Obietnica to obietnica, a Kinga Rusin jak zapowiedziała, tak zrobiła. Po rekordowym finale Wielkiej Orkiestry Świątecznej Pomocy dziennikarka postanowiła świętować w niecodzienny sposób — pozując topless.
Kinga Rusin spełniła obietnicę po finale WOŚP
Kinga Rusin zdecydowanie nie rzuca słów na wiatr. W dniu finału WOŚP motywowała swoich fanów do zasilania puszek Wielkiej Orkiestry Świątecznej Pomocy, obiecując sesję topless na Instagramie.
Chyba z radości opublikuję zdjęcia topless, jeśli dziś zbierzemy na WOŚP więcej niż w zeszłym roku.

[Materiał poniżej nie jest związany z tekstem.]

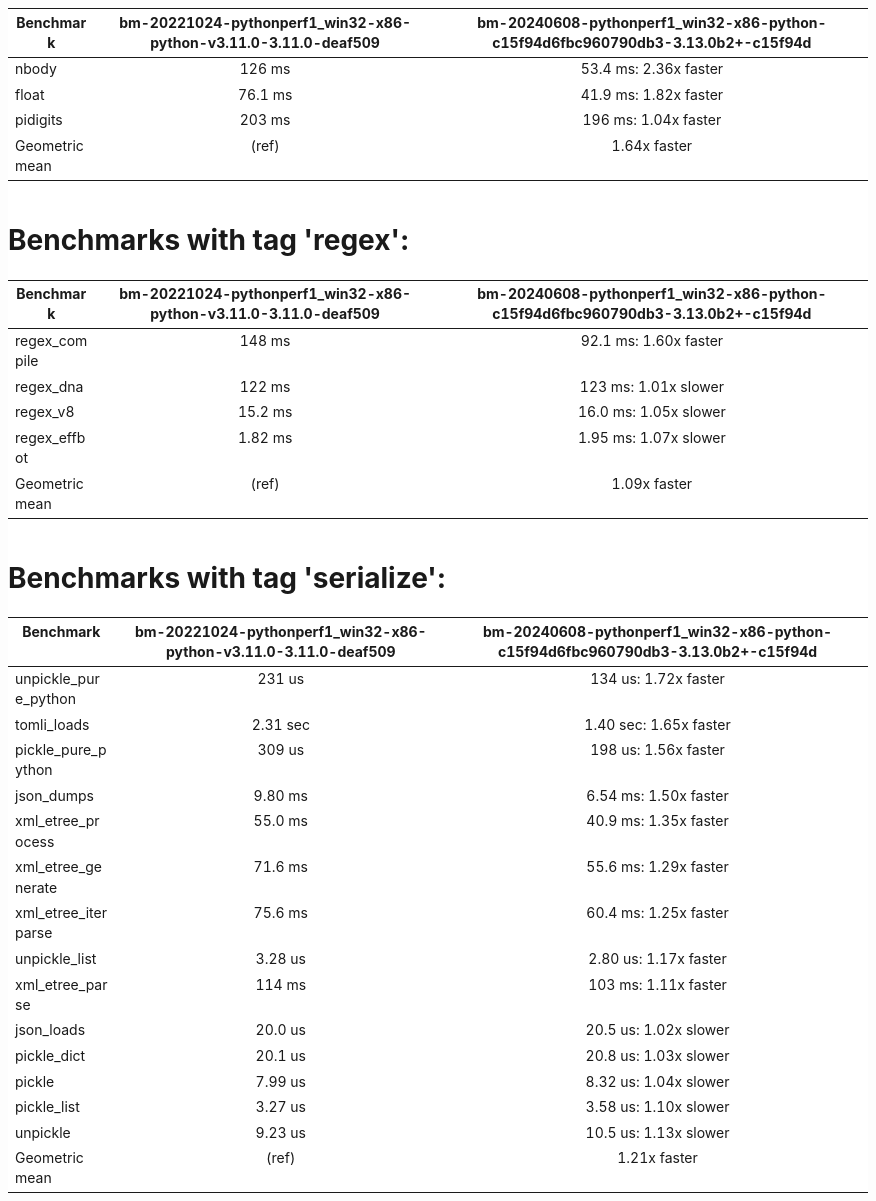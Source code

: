 | Benchmark      | bm-20221024-pythonperf1_win32-x86-python-v3.11.0-3.11.0-deaf509 | bm-20240608-pythonperf1_win32-x86-python-c15f94d6fbc960790db3-3.13.0b2+-c15f94d |
|----------------|:---------------------------------------------------------------:|:-------------------------------------------------------------------------------:|
| nbody          | 126 ms                                                          | 53.4 ms: 2.36x faster                                                           |
| float          | 76.1 ms                                                         | 41.9 ms: 1.82x faster                                                           |
| pidigits       | 203 ms                                                          | 196 ms: 1.04x faster                                                            |
| Geometric mean | (ref)                                                           | 1.64x faster                                                                    |

Benchmarks with tag 'regex':
============================

| Benchmark      | bm-20221024-pythonperf1_win32-x86-python-v3.11.0-3.11.0-deaf509 | bm-20240608-pythonperf1_win32-x86-python-c15f94d6fbc960790db3-3.13.0b2+-c15f94d |
|----------------|:---------------------------------------------------------------:|:-------------------------------------------------------------------------------:|
| regex_compile  | 148 ms                                                          | 92.1 ms: 1.60x faster                                                           |
| regex_dna      | 122 ms                                                          | 123 ms: 1.01x slower                                                            |
| regex_v8       | 15.2 ms                                                         | 16.0 ms: 1.05x slower                                                           |
| regex_effbot   | 1.82 ms                                                         | 1.95 ms: 1.07x slower                                                           |
| Geometric mean | (ref)                                                           | 1.09x faster                                                                    |

Benchmarks with tag 'serialize':
================================

| Benchmark            | bm-20221024-pythonperf1_win32-x86-python-v3.11.0-3.11.0-deaf509 | bm-20240608-pythonperf1_win32-x86-python-c15f94d6fbc960790db3-3.13.0b2+-c15f94d |
|----------------------|:---------------------------------------------------------------:|:-------------------------------------------------------------------------------:|
| unpickle_pure_python | 231 us                                                          | 134 us: 1.72x faster                                                            |
| tomli_loads          | 2.31 sec                                                        | 1.40 sec: 1.65x faster                                                          |
| pickle_pure_python   | 309 us                                                          | 198 us: 1.56x faster                                                            |
| json_dumps           | 9.80 ms                                                         | 6.54 ms: 1.50x faster                                                           |
| xml_etree_process    | 55.0 ms                                                         | 40.9 ms: 1.35x faster                                                           |
| xml_etree_generate   | 71.6 ms                                                         | 55.6 ms: 1.29x faster                                                           |
| xml_etree_iterparse  | 75.6 ms                                                         | 60.4 ms: 1.25x faster                                                           |
| unpickle_list        | 3.28 us                                                         | 2.80 us: 1.17x faster                                                           |
| xml_etree_parse      | 114 ms                                                          | 103 ms: 1.11x faster                                                            |
| json_loads           | 20.0 us                                                         | 20.5 us: 1.02x slower                                                           |
| pickle_dict          | 20.1 us                                                         | 20.8 us: 1.03x slower                                                           |
| pickle               | 7.99 us                                                         | 8.32 us: 1.04x slower                                                           |
| pickle_list          | 3.27 us                                                         | 3.58 us: 1.10x slower                                                           |
| unpickle             | 9.23 us                                                         | 10.5 us: 1.13x slower                                                           |
| Geometric mean       | (ref)                                                           | 1.21x faster                                                                    |
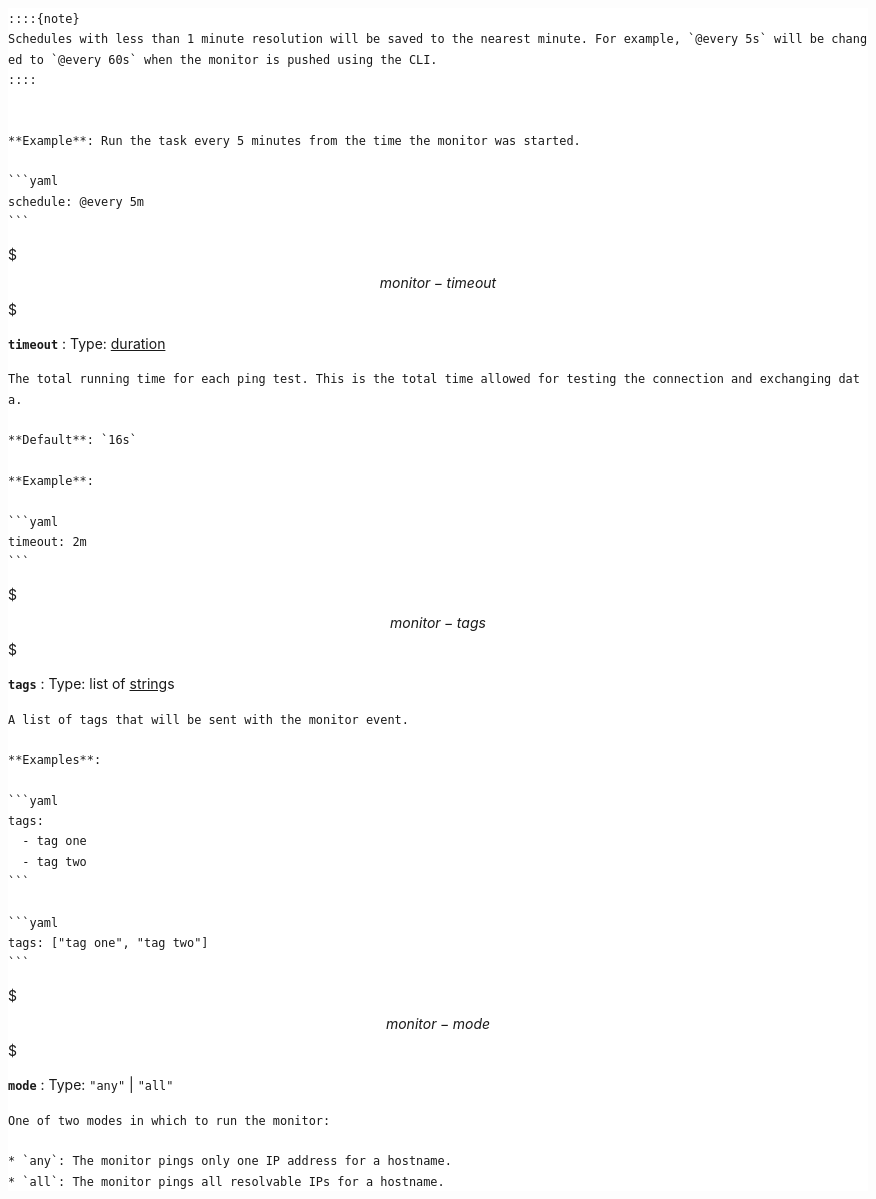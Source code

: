     ::::{note}
    Schedules with less than 1 minute resolution will be saved to the nearest minute. For example, `@every 5s` will be changed to `@every 60s` when the monitor is pushed using the CLI.
    ::::


    **Example**: Run the task every 5 minutes from the time the monitor was started.

    ```yaml
    schedule: @every 5m
    ```


$$$monitor-timeout$$$

**`timeout`**
:   Type: [duration](../../../solutions/observability/apps/configure-lightweight-monitors.md#synthetics-lightweight-data-duration)

    The total running time for each ping test. This is the total time allowed for testing the connection and exchanging data.

    **Default**: `16s`

    **Example**:

    ```yaml
    timeout: 2m
    ```


$$$monitor-tags$$$

**`tags`**
:   Type: list of [string](../../../solutions/observability/apps/configure-lightweight-monitors.md#synthetics-lightweight-data-string)s

    A list of tags that will be sent with the monitor event.

    **Examples**:

    ```yaml
    tags:
      - tag one
      - tag two
    ```

    ```yaml
    tags: ["tag one", "tag two"]
    ```


$$$monitor-mode$$$

**`mode`**
:   Type: `"any"` | `"all"`

    One of two modes in which to run the monitor:

    * `any`: The monitor pings only one IP address for a hostname.
    * `all`: The monitor pings all resolvable IPs for a hostname.
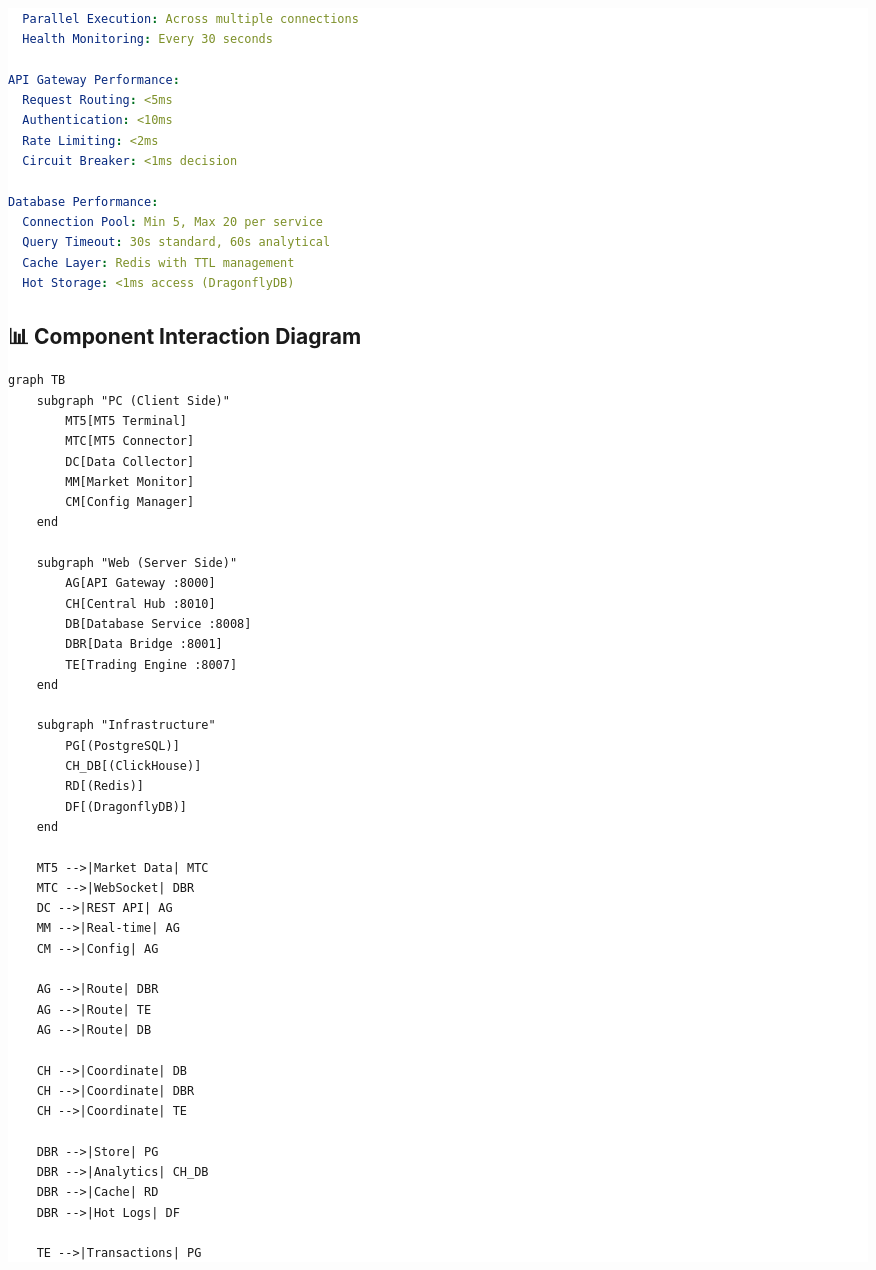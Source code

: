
 ```yaml
  Parallel Execution: Across multiple connections
  Health Monitoring: Every 30 seconds

API Gateway Performance:
  Request Routing: <5ms
  Authentication: <10ms
  Rate Limiting: <2ms
  Circuit Breaker: <1ms decision

Database Performance:
  Connection Pool: Min 5, Max 20 per service
  Query Timeout: 30s standard, 60s analytical
  Cache Layer: Redis with TTL management
  Hot Storage: <1ms access (DragonflyDB)
```

## 📊 Component Interaction Diagram

```mermaid
graph TB
    subgraph "PC (Client Side)"
        MT5[MT5 Terminal]
        MTC[MT5 Connector]
        DC[Data Collector]
        MM[Market Monitor]
        CM[Config Manager]
    end

    subgraph "Web (Server Side)"
        AG[API Gateway :8000]
        CH[Central Hub :8010]
        DB[Database Service :8008]
        DBR[Data Bridge :8001]
        TE[Trading Engine :8007]
    end

    subgraph "Infrastructure"
        PG[(PostgreSQL)]
        CH_DB[(ClickHouse)]
        RD[(Redis)]
        DF[(DragonflyDB)]
    end

    MT5 -->|Market Data| MTC
    MTC -->|WebSocket| DBR
    DC -->|REST API| AG
    MM -->|Real-time| AG
    CM -->|Config| AG

    AG -->|Route| DBR
    AG -->|Route| TE
    AG -->|Route| DB

    CH -->|Coordinate| DB
    CH -->|Coordinate| DBR
    CH -->|Coordinate| TE

    DBR -->|Store| PG
    DBR -->|Analytics| CH_DB
    DBR -->|Cache| RD
    DBR -->|Hot Logs| DF

    TE -->|Transactions| PG
```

Rekord został pobity, a Kinga Rusin postanowiła dotrzymać słowa i zapozowała bez ubrań. Oczywiście, nie była to sesja w stylu Bianki Censori — jak żartobliwie zaznaczyła Kinga Rusin w najnowszym poście na Instagramie.
Sesję topless obiecałam w uniesieniu, gdy szliśmy na rekord w dniu finału WOŚP. Ale słowo się rzekło. Niektórzy co prawda pisali wczoraj w wiadomościach, że liczą na występ w stylu Bianki Censori, ale postanowiłam zachować maksymalną skromność.
Kinga Rusin zapozowała topless
Zdjęcia Kingi Rusin bez ubrań wykonał jej wieloletni partner, Marek Kujawa, który — jak zauważyła dziennikarka — "świetnie się przy tym bawił".
Bardzo dbał o to [o zachowanie skromności — przyp. red.] mój fotograf. Mógł być nim oczywiście tylko Marek, który jednak, jak zauważyłam, świetnie się przy tym bawił.
Zdjęcia Kingi Rusin topless szybko obiegły internet, a pod postem na Instagramie posypały się pozytywne komentarze.
Brawo za odwagę i dotrzymanie słowa.
- pisali fani, doceniając jej dystans do siebie i wsparcie dla WOŚP.